Das öffentlich-rechtliche Radio muss sich angesichts der Netzkonkurrenz neu erfinden. Auch kommerzielle Dienste versuchen bereits, das Podcasting zu vereinnahmen. Nicht immer zur Freude der freien Szene.

Lohnt es sich für einen öffentlich-rechtlichen Sender, die Vorteile von Audioinhalten bewusst herauszustellen? Diese ehrlich gemeinte Frage auf der Podcastkonferenz Subscribe brachte Marcus Schuler vom Bayerischen Rundfunk sichtlich ins Schwimmen. Dazu, räumte Schuler schulterzuckend ein, gebe es schlicht keine Erfahrungen. Die Aussage Schulers ist symptomatisch für die Position der Radiosender. Mit ihren ins Netz gestellten Programmen sind sie zwar die Platzhirsche der Podcastszene; öffentlich-rechtliche Angebote sind mit Abstand die meistgehörten. Doch bislang mussten sich diese gebührenfinanzierten Anbieter recht wenig Gedanken über Präsentation und Vermarktung ihrer Podcasts machen. „Das lineare Geschäft wird einfach in Stücke gehackt, im besten Fall mit einem Jingle versehen – und dann rausgeschickt“, schildert Markus Heidmeier, Leiter des Deutschlandradio.Labs, etwas frustriert das Vorgehen der meisten Funkhäuser.  

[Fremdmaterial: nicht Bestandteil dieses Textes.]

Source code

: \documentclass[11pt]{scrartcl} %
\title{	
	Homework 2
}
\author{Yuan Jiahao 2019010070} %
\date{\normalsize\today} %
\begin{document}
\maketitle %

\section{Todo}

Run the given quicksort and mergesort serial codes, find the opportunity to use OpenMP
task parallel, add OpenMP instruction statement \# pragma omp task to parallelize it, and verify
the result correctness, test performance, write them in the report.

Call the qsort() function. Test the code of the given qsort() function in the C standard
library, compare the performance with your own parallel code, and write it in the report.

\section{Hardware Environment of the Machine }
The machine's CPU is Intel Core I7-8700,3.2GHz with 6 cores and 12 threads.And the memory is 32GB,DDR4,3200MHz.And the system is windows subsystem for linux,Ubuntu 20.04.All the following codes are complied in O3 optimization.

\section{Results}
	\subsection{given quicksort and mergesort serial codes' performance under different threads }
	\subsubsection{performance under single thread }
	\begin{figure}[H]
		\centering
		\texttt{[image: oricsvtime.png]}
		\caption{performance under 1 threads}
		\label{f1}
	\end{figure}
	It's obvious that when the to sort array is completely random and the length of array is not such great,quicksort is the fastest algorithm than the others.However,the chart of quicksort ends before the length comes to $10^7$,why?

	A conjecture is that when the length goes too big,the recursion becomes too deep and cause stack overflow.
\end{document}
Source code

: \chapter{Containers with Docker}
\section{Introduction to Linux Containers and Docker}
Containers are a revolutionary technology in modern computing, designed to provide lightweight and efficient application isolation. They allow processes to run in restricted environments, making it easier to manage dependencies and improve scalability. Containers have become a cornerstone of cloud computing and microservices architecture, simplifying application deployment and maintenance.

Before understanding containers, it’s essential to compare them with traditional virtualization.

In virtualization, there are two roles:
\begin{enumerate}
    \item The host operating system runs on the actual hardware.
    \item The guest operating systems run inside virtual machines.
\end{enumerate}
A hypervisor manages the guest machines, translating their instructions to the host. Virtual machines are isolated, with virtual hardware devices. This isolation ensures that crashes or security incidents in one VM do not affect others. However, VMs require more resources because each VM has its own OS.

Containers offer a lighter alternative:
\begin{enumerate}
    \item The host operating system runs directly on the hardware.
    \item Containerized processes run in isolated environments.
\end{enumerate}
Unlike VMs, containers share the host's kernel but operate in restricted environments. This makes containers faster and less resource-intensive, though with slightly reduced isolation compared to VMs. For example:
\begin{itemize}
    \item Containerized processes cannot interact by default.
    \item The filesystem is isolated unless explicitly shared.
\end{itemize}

Heidmeier und Schuler gelten in der öffentlich-rechtlichen Radiolandschaft als Neuerer. Doch in ihrem Bemühen, Bewegung ins Audioangebot der Anstalten zu bringen, stoßen sie auf starke strukturelle, personelle wie auch rechtlich begründete Beharrungskräfte. „Es gibt viele alte Haie, die auch versuchen, Ideen wegzubeißen“, sagt Deutschlandradio.Lab-Mitarbeiter Markus Waldhauser auf der diesjährigen re:publica. „Die wollen kurz vor der Rente nicht noch Veränderungen anstoßen.“ 

Auf der Netzkonferenz wurde dann auch klar, dass längst nicht mehr die großen Rundfunkanstalten die Treiber der Entwicklung sind: Streamingplattformen wie Spotify, SoundCloud und Audible holen besonders die jungen Nutzer dort ab, wo sie bereits sind: im Netz. Statt für eine bestimmte Sendung das Radio einzuschalten, hören sie selbstbestimmt per Smartphone oder Tablet allerlei verfügbare Audioinhalte – wann und wo sie wollen. Dazu, sagt Waldhauser, bringe die Entwicklung des autonomen Fahrens die traditionellen Radiomacher in Bedrängnis: Künftig werde das Radio nicht mehr nebenbei eingeschaltet; stattdessen würden sich auch Autoinsassen ihrem Smartphone-Display widmen. Dann hätten die klassischen Radioanbieter ein Problem. „Die öffentlich-rechtlichen müssen sich verändern, um ihren Auftrag noch wahrnehmen zu können“, warnt Waldhauser. „Radiostationen werden zu Podcasthubs – oder sie werden gar nicht sein“, lautet die schonungslose Prophezeiung des Berliner Podcasters Ralf Stockmann.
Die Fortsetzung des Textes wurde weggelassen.